Please copy each line below that contains the word "infty".

BEGIN Task data

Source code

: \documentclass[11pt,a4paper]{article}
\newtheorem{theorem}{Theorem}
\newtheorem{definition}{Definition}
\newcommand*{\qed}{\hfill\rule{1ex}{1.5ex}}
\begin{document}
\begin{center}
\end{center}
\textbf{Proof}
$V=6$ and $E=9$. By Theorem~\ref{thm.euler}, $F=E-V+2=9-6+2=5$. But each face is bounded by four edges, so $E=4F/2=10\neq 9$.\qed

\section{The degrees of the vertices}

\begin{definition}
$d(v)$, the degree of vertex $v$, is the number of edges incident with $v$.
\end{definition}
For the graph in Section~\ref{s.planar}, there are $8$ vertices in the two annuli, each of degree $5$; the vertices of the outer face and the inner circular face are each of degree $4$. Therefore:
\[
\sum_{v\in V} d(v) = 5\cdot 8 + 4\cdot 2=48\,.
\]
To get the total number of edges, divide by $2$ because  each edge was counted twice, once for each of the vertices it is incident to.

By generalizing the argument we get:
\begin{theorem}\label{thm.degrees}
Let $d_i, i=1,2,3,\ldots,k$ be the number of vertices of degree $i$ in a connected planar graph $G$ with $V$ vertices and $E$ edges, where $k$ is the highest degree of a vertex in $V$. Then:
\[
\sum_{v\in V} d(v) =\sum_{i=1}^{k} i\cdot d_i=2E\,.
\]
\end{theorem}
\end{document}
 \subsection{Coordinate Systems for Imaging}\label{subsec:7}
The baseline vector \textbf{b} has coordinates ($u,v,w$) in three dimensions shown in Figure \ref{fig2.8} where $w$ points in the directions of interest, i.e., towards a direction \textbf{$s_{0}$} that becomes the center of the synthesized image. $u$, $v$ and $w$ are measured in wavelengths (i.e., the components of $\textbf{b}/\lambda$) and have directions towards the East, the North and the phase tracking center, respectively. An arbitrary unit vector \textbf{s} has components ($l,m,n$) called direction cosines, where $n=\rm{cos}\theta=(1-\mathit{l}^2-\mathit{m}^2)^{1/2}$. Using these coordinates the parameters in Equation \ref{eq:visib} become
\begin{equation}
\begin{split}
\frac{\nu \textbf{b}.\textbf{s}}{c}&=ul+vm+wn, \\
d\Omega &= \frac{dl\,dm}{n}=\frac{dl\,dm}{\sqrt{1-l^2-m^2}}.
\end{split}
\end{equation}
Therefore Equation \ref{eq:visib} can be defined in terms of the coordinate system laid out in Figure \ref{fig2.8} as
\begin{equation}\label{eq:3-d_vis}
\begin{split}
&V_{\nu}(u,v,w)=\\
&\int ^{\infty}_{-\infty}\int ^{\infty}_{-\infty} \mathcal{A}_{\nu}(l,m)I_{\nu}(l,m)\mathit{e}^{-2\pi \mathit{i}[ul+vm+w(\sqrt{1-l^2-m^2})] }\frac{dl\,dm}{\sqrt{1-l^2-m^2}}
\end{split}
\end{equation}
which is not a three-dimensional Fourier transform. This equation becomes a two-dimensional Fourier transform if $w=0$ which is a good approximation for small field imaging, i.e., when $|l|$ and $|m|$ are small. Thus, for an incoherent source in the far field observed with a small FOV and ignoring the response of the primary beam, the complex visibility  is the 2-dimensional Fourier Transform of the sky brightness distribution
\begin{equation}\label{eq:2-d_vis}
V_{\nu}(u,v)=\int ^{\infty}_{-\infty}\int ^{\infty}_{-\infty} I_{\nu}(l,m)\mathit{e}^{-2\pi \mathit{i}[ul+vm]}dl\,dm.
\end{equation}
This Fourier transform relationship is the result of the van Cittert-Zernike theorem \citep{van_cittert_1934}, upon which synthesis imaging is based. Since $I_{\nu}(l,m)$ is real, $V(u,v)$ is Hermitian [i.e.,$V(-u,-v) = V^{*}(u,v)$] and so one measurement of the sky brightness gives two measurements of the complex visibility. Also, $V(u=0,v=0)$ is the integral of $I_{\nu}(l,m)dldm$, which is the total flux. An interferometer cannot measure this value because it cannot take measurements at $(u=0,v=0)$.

END Task data

__Response to this task__:
&\int ^{\infty}_{-\infty}\int ^{\infty}_{-\infty} \mathcal{A}_{\nu}(l,m)I_{\nu}(l,m)\mathit{e}^{-2\pi \mathit{i}[ul+vm+w(\sqrt{1-l^2-m^2})] }\frac{dl\,dm}{\sqrt{1-l^2-m^2}}
V_{\nu}(u,v)=\int ^{\infty}_{-\infty}\int ^{\infty}_{-\infty} I_{\nu}(l,m)\mathit{e}^{-2\pi \mathit{i}[ul+vm]}dl\,dm.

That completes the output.